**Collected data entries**
↓
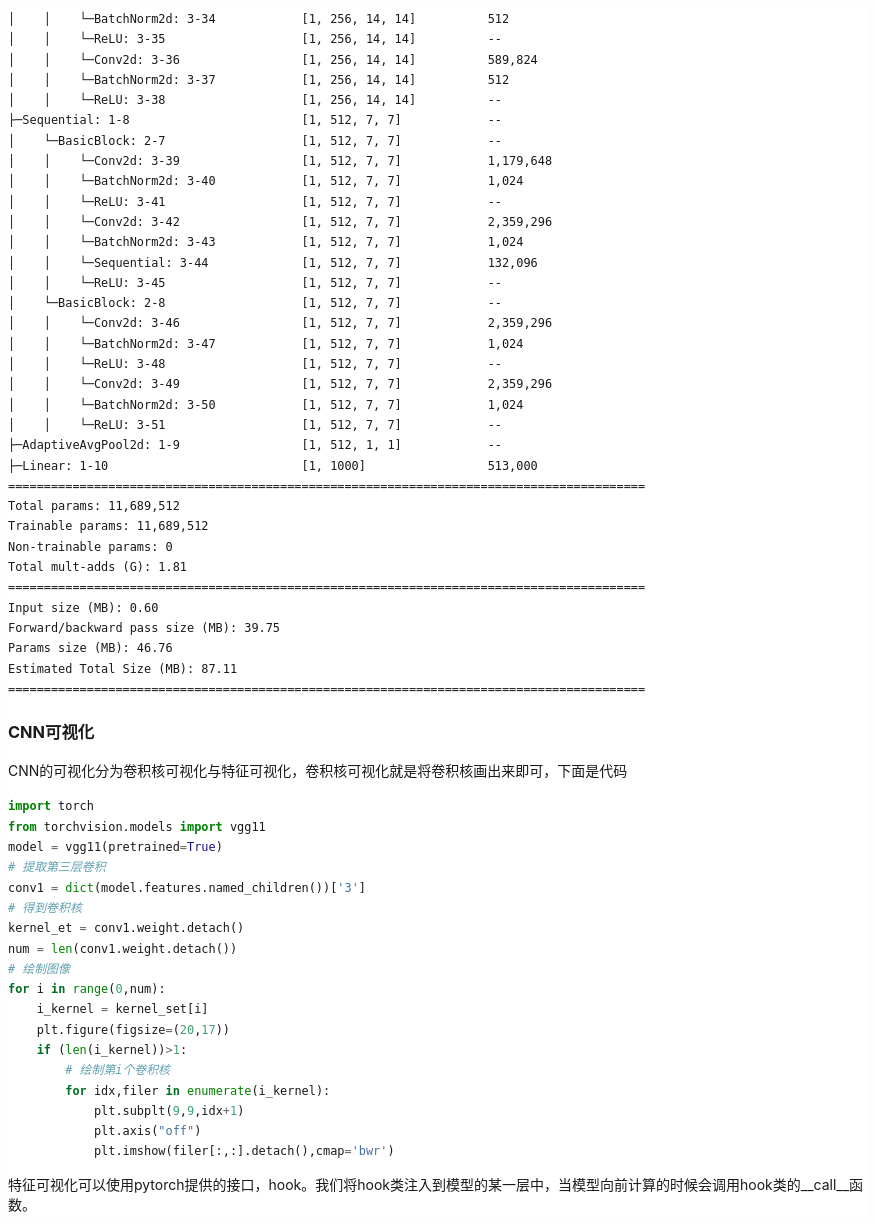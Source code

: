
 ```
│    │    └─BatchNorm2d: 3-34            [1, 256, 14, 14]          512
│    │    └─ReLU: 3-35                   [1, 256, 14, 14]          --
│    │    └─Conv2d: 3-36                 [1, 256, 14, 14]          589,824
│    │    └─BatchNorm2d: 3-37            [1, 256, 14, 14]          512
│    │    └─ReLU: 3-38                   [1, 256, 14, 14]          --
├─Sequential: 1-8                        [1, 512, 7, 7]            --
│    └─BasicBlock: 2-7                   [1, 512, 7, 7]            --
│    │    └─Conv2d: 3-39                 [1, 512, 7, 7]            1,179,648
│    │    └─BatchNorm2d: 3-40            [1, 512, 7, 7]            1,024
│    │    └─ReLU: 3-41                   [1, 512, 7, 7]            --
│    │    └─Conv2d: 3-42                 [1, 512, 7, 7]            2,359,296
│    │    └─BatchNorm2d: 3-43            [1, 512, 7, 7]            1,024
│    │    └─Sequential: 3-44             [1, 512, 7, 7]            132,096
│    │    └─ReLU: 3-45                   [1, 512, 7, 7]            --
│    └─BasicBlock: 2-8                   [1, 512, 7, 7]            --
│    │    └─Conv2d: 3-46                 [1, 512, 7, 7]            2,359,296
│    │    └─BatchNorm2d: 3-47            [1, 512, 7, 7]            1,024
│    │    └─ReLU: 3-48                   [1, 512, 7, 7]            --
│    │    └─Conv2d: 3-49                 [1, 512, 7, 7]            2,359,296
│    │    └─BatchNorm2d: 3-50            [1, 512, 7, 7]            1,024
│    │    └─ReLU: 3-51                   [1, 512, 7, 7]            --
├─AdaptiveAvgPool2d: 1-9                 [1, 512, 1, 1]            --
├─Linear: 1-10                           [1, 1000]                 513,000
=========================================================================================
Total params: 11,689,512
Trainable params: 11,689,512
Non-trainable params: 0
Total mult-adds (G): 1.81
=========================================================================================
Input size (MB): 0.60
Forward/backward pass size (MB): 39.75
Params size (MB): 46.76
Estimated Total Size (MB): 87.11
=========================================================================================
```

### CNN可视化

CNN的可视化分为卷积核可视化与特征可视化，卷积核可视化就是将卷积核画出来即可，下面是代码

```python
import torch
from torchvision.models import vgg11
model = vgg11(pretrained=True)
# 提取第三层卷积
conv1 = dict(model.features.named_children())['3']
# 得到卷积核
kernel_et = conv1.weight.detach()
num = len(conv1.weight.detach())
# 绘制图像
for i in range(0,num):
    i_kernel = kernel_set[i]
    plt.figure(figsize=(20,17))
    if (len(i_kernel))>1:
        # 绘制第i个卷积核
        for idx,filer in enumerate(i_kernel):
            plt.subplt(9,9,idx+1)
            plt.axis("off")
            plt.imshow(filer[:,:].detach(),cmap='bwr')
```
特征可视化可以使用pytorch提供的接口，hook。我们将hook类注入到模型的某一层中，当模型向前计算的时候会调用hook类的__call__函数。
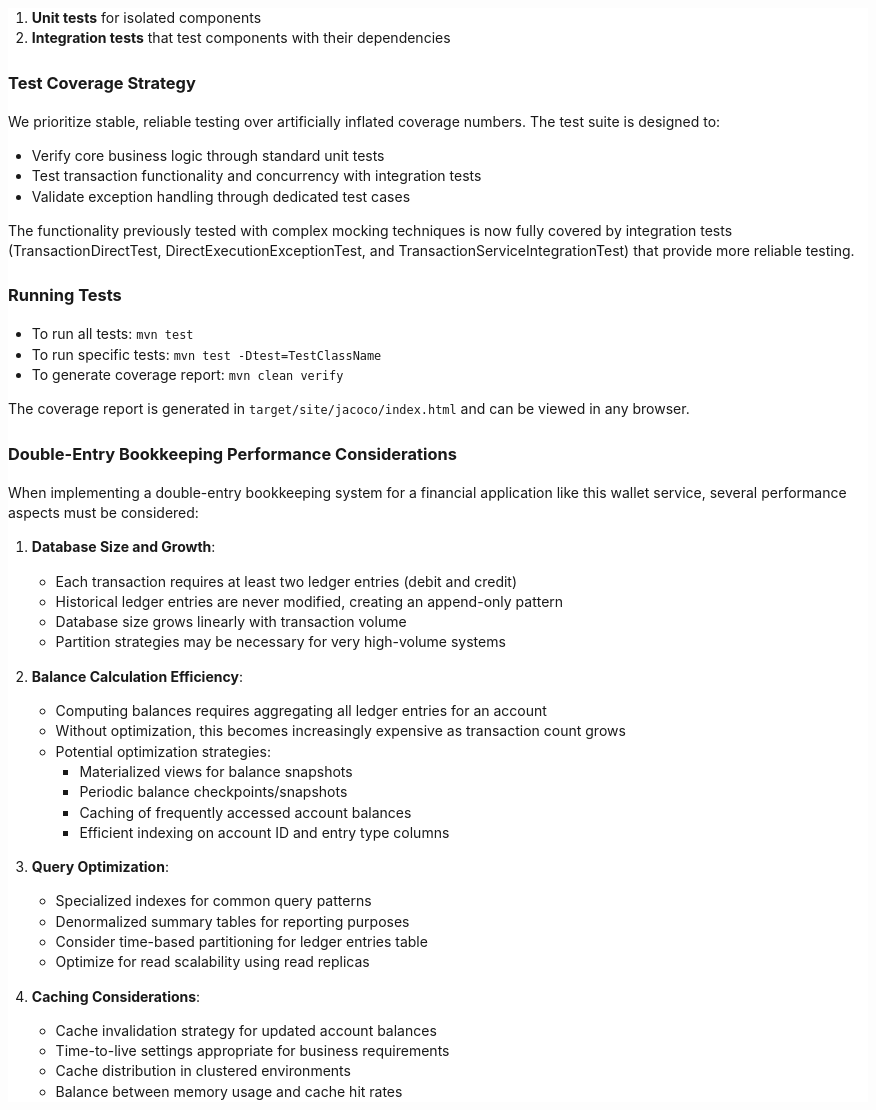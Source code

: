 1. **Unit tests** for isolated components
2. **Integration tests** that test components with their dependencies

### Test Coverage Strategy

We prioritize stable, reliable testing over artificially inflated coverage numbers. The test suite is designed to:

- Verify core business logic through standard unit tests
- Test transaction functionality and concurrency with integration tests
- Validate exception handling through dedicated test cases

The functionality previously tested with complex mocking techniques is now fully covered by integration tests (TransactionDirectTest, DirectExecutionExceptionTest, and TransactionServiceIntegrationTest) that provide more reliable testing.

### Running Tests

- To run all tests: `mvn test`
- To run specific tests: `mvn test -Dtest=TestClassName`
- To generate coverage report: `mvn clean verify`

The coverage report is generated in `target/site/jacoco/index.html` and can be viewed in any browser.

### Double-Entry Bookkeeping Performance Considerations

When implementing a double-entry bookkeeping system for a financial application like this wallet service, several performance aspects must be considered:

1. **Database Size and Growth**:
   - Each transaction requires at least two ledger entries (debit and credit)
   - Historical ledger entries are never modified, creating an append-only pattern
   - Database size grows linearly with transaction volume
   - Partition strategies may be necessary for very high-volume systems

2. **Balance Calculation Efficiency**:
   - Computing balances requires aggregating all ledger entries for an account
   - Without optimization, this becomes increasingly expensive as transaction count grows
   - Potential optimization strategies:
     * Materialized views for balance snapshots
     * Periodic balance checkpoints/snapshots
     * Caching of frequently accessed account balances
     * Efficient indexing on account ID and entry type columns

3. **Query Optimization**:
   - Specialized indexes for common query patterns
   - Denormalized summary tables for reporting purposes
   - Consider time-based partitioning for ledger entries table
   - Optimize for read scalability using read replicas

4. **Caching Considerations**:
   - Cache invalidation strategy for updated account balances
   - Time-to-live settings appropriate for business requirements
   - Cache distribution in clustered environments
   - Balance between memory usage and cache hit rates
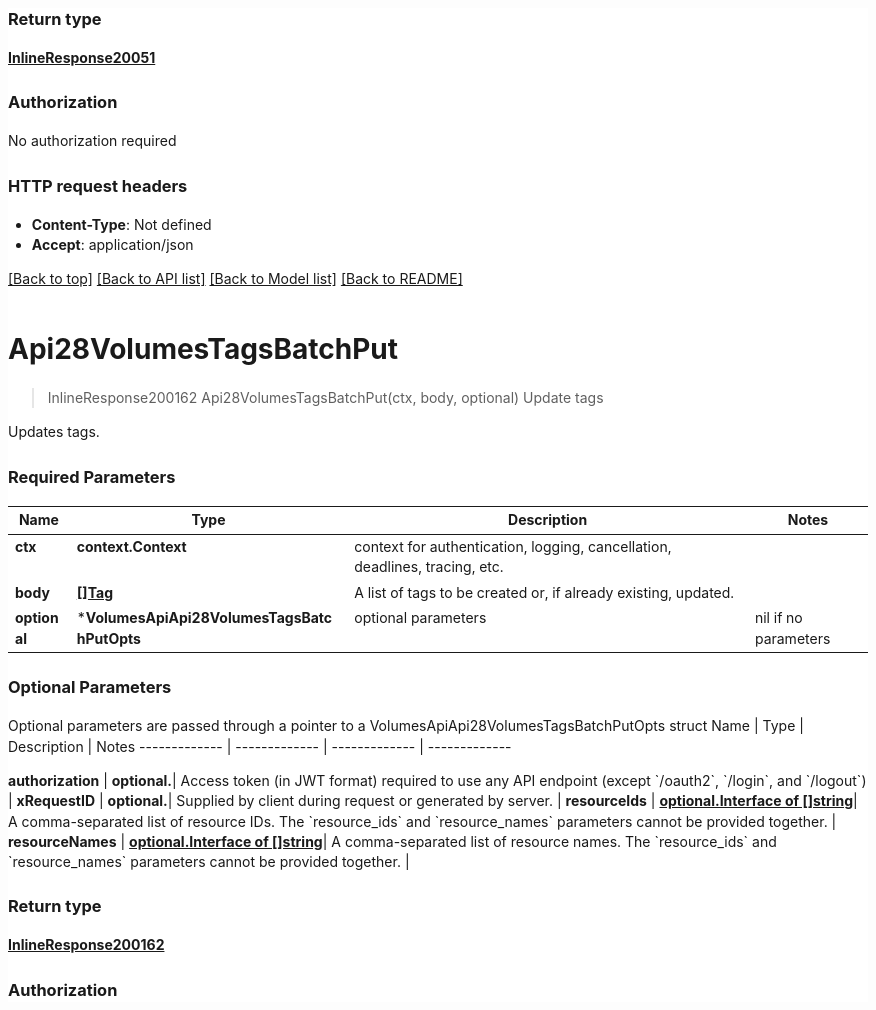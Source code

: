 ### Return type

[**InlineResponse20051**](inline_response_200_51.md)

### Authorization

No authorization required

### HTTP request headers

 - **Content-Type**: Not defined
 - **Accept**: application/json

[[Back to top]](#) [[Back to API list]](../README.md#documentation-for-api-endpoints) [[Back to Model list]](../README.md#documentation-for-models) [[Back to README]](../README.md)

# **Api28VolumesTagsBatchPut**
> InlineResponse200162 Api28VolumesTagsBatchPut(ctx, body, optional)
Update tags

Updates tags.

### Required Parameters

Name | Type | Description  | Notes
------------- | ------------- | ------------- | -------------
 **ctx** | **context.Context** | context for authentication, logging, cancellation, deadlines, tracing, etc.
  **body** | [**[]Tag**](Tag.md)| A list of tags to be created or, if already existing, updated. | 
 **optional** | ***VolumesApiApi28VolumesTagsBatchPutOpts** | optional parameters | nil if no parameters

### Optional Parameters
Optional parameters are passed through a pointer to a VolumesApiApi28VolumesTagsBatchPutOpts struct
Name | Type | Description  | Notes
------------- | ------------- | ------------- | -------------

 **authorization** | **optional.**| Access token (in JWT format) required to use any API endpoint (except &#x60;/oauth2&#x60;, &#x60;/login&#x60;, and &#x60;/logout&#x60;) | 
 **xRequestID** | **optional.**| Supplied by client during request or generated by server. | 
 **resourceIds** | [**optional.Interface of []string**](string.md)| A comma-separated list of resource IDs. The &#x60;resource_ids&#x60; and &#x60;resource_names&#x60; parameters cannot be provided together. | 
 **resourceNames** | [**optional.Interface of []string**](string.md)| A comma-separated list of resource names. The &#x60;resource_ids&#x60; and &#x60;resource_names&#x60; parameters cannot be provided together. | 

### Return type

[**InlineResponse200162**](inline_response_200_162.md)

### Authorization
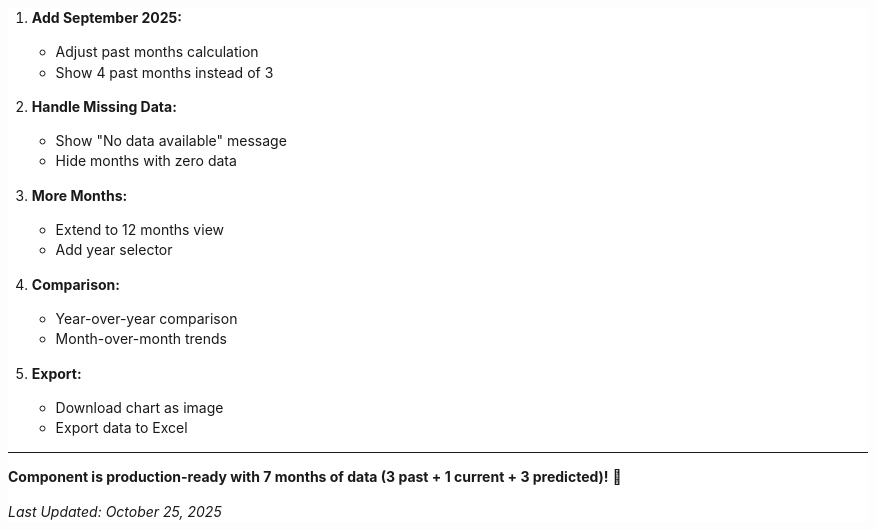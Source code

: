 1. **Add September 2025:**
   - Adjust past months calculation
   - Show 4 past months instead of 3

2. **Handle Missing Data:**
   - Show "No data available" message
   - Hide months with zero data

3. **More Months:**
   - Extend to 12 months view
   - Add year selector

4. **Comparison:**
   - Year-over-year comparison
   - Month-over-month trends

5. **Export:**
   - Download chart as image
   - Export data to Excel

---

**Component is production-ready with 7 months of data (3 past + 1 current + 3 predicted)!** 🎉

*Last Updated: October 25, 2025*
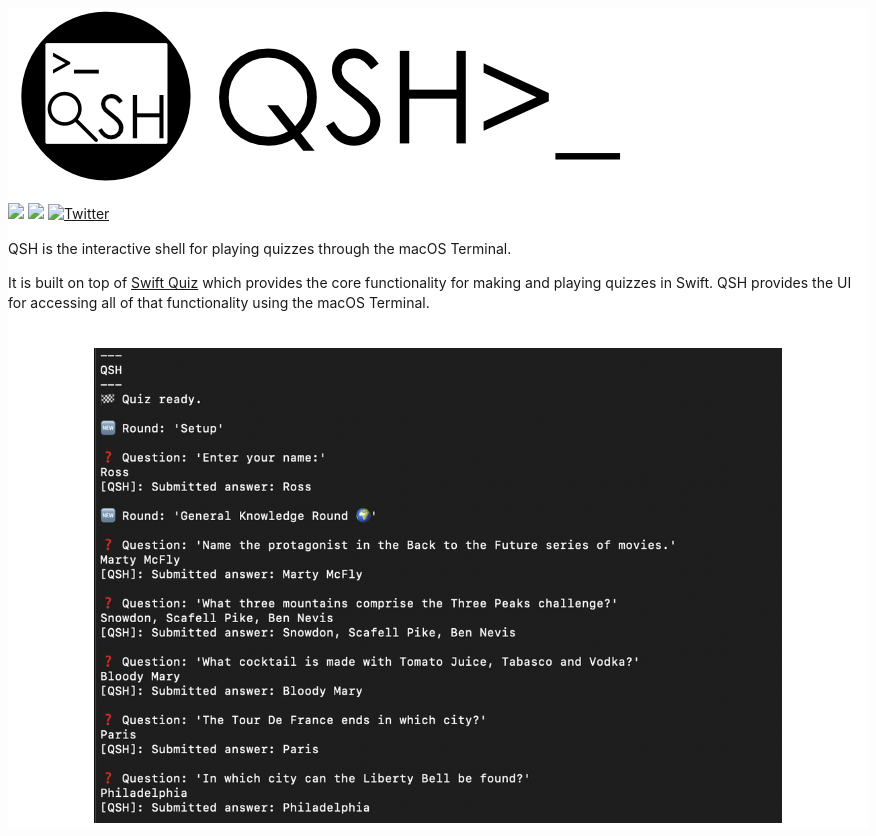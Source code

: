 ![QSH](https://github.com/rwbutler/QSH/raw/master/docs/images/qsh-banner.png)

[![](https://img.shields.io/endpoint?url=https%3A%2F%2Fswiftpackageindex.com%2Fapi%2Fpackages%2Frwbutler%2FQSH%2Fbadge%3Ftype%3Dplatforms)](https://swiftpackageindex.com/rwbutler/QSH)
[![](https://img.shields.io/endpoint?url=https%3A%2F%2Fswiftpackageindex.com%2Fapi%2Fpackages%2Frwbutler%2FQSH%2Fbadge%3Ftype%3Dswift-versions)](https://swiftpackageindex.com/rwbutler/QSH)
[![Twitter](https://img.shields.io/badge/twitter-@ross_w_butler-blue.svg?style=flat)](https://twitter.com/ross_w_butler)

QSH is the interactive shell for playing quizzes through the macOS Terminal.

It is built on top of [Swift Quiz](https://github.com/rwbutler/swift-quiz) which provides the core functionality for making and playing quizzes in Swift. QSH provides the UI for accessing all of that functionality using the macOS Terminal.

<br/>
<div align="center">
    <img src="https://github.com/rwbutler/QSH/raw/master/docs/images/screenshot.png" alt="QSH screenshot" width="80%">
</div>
↑
**TASK GOAL**
Which lines of the records hold the string "swiftpackageindex"? Copy each one.

**SOLUTION FOR THIS PROBLEM**
[![](https://img.shields.io/endpoint?url=https%3A%2F%2Fswiftpackageindex.com%2Fapi%2Fpackages%2Frwbutler%2FQSH%2Fbadge%3Ftype%3Dplatforms)](https://swiftpackageindex.com/rwbutler/QSH)
[![](https://img.shields.io/endpoint?url=https%3A%2F%2Fswiftpackageindex.com%2Fapi%2Fpackages%2Frwbutler%2FQSH%2Fbadge%3Ftype%3Dswift-versions)](https://swiftpackageindex.com/rwbutler/QSH)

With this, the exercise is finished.